When unitized in the 1980s, reservoir pressure in both units had declined to less than 150 psi from 750 psi. Although larger in Unit I, both Units had a secondary gas cap at unitization. Quintin considered waterflooding, but offset waterfloods only averaged 0.22 secondary / primary recovery ratio, and updip water injection prematurely watered-out wells. The operator also recognized that the secondary gas cap had to be repressurized to prevent resaturation with oil. Both natural gas and carbon dioxide injection were considered, but economic and operational factors led to use of immiscible (updip) nitrogen injection combined with downdip water injection.

Injection began in Unit I in the mid-1980s, followed by injection in Unit II in the early 1990s. The process has been effective and economical. Secondary / primary ratios above 0.6 are more than double offset waterfloods, and further economic reserves exist.
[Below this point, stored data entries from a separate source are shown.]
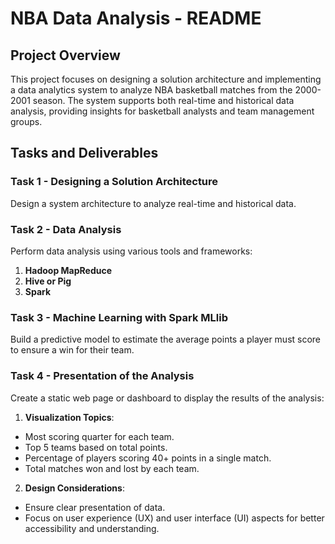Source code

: #  NBA Data Analysis - README

##  Project Overview

This project focuses on designing a solution architecture and implementing a data analytics system to analyze NBA basketball matches from the 2000-2001 season. The system supports both real-time and historical data analysis, providing insights for basketball analysts and team management groups.

##  Tasks and Deliverables

###  Task 1 - Designing a Solution Architecture

Design a system architecture to analyze real-time and historical data.

###  Task 2 - Data Analysis

Perform data analysis using various tools and frameworks:

1.  **Hadoop MapReduce**
2.  **Hive or Pig**
3.  **Spark**

###  Task 3 - Machine Learning with Spark MLlib

Build a predictive model to estimate the average points a player must score to ensure a win for their team.

###  Task 4 - Presentation of the Analysis

Create a static web page or dashboard to display the results of the analysis:

1.  **Visualization Topics**:

- Most scoring quarter for each team.
- Top 5 teams based on total points.
- Percentage of players scoring 40+ points in a single match.
- Total matches won and lost by each team.

2.  **Design Considerations**:

- Ensure clear presentation of data.
- Focus on user experience (UX) and user interface (UI) aspects for better accessibility and understanding.
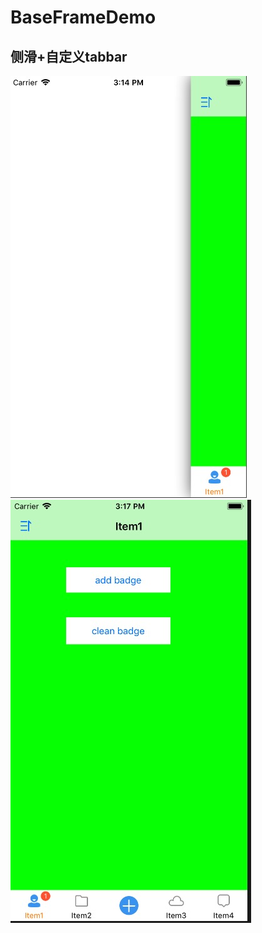 # BaseFrameDemo

## 侧滑+自定义tabbar





![Image text](https://raw.githubusercontent.com/whipwq/BaseFrameDemo/master/ImageFolder/img1.png)
![Image text](https://raw.githubusercontent.com/whipwq/BaseFrameDemo/master/ImageFolder/img2.png)

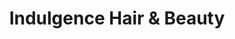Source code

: ---
title: "Indulgence Hair & Beauty"
url: /airdrie/indulgence-hair-and-beauty/
shop: hairdresser
---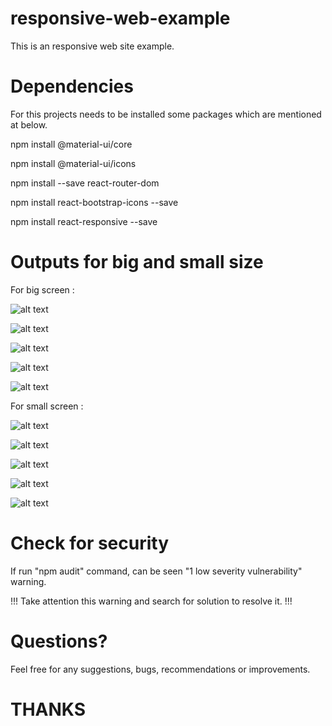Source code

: # responsive-web-example

This is an responsive web site example.  

# Dependencies

For this projects needs to be installed some packages which are mentioned at below.

npm install @material-ui/core

npm install @material-ui/icons

npm install --save react-router-dom

npm install react-bootstrap-icons --save

npm install react-responsive --save

# Outputs for big and small size

For big screen :

![alt text](./src/outputs/HomePage.jpg)

![alt text](./src/outputs/ListPage.jpg)

![alt text](./src/outputs/ServicePage.jpg)

![alt text](./src/outputs/AboutPage.jpg)

![alt text](./src/outputs/ContactPage.jpg)

For small screen :

![alt text](./src/outputs/HomeSmall.jpg)

![alt text](./src/outputs/ListSmall.jpg)

![alt text](./src/outputs/ServicesSmall.jpg)

![alt text](./src/outputs/AboutSmall.jpg)

![alt text](./src/outputs/ContactSmall.jpg)

# Check for security

If run "npm audit" command, can be seen "1 low severity vulnerability" warning. 

!!! Take attention this warning and search for solution to resolve it.  !!!
 
# Questions?

Feel free for any suggestions, bugs, recommendations or improvements.

# THANKS
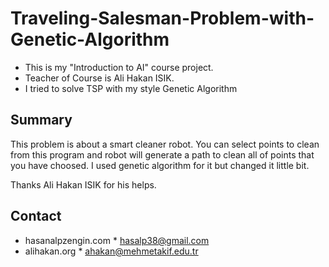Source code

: # Traveling-Salesman-Problem-with-Genetic-Algorithm
- This is my "Introduction to AI" course project.
- Teacher of Course is Ali Hakan ISIK.
- I tried to solve TSP with my style Genetic Algorithm

## Summary
This problem is about a smart cleaner robot. You can select points to clean from this program and robot will generate a path to clean all of points that you have choosed.
I used genetic algorithm for it but changed it little bit.

Thanks Ali Hakan ISIK for his helps.

## Contact
- hasanalpzengin.com * hasalp38@gmail.com
- alihakan.org * ahakan@mehmetakif.edu.tr
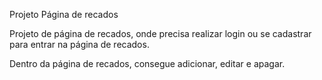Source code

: Projeto Página de recados

Projeto de página de recados, onde precisa realizar login ou se cadastrar para entrar na página de recados.

Dentro da página de recados, consegue adicionar, editar e apagar.
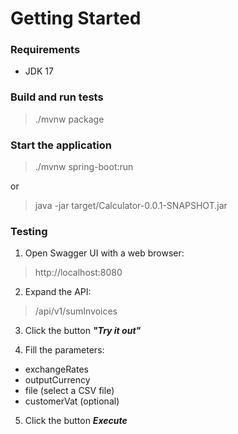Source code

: # Getting Started

### Requirements

* JDK 17

### Build and run tests

> ./mvnw package

### Start the application

> ./mvnw spring-boot:run

or 

> java -jar target/Calculator-0.0.1-SNAPSHOT.jar

### Testing

1. Open Swagger UI with a web browser: 
> http://localhost:8080

2. Expand the API:
> /api/v1/sumInvoices

3. Click the button ***"Try it out"***

4. Fill the parameters:
<ul>
  <li>exchangeRates</li>
  <li>outputCurrency</li>
  <li>file (select a CSV file)</li>
  <li>customerVat (optional)</li>
</ul>

5. Click the button ***Execute***

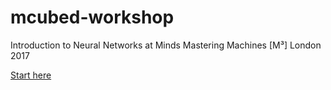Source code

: # mcubed-workshop
Introduction to Neural Networks at Minds Mastering Machines [M³] London 2017

[Start here](workspace.ipynb)

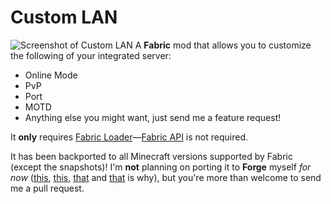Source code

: # Custom LAN
![Screenshot of Custom LAN](https://dimitrodam.com/misc/custom-lan-screenshot.png)
A **Fabric** mod that allows you to customize the following of your integrated server:
* Online Mode
* PvP
* Port
* MOTD
* Anything else you might want, just send me a feature request!

It **only** requires [Fabric Loader](https://fabricmc.net/use/)—[Fabric API](https://modrinth.com/mod/fabric-api) is not required.

It has been backported to all Minecraft versions supported by Fabric (except the snapshots)!
I'm **not** planning on porting it to **Forge** myself *for now* ([this](https://forums.minecraftforge.net/topic/70592-113how-to-use-mixin-for-forge-modding/?tab=comments#comment-341587), [this](https://forums.minecraftforge.net/topic/97430-forgemixinfabric-question/), [that](https://web.archive.org/web/20210118022002/https://gist.github.com/jellysquid3/8b68b81a5e48462f8690284a0a3c89a1) and [that](https://gist.github.com/The-Fireplace/d092f25e892a46902ecdec68dee2b938) is why), but you're more than welcome to send me a pull request.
With immiscible nitrogen displacement, there are special considerations / problems which must be addressed. Nitrogen breakthrough is inevitable. Temperature or production logs, Thermal Decay Neutron logs, packer or packer / plug tests, and trial and error methods (set RBP and produce) were all used to identify and isolate intervals producing excessive nitrogen. Mechanical methods of isolation included installation of RBPs and casing patchs (long vented packer). Permanent methods of isolation included squeeze cementing the entire perforated interval and recompleting in productive intervals (has not proven a long-term solution) and cementing the entire perforated interval to P&A to prevent crossflow.

A propane refrigeration unit installed in 1999 to strip liquids from the produced nitrogen stream has proven profitable, recovering more than 26,000 bbl of liquids from June 1999 through April 2001. Paraffin problems, which were always a problem, worsened with nitrogen production. Methods most effective for paraffin control include: 1) batch treating with condensate mixed with paraffin chemicals; 2) wellhead magnetic fluid conditioners for reducing flowline chemical / hot oiling costs; and 3) downhole direct chemical injection through stainless steel tubing. Of these, direct downhole injection has been the most effective. WO

Acknowledgment

Case studies were presented during "Maximizing Recovery 2001," a conference organized by Marcus Evans (www.marcusevanstx.com), June 25 – 26, 2001, Houston, Texas.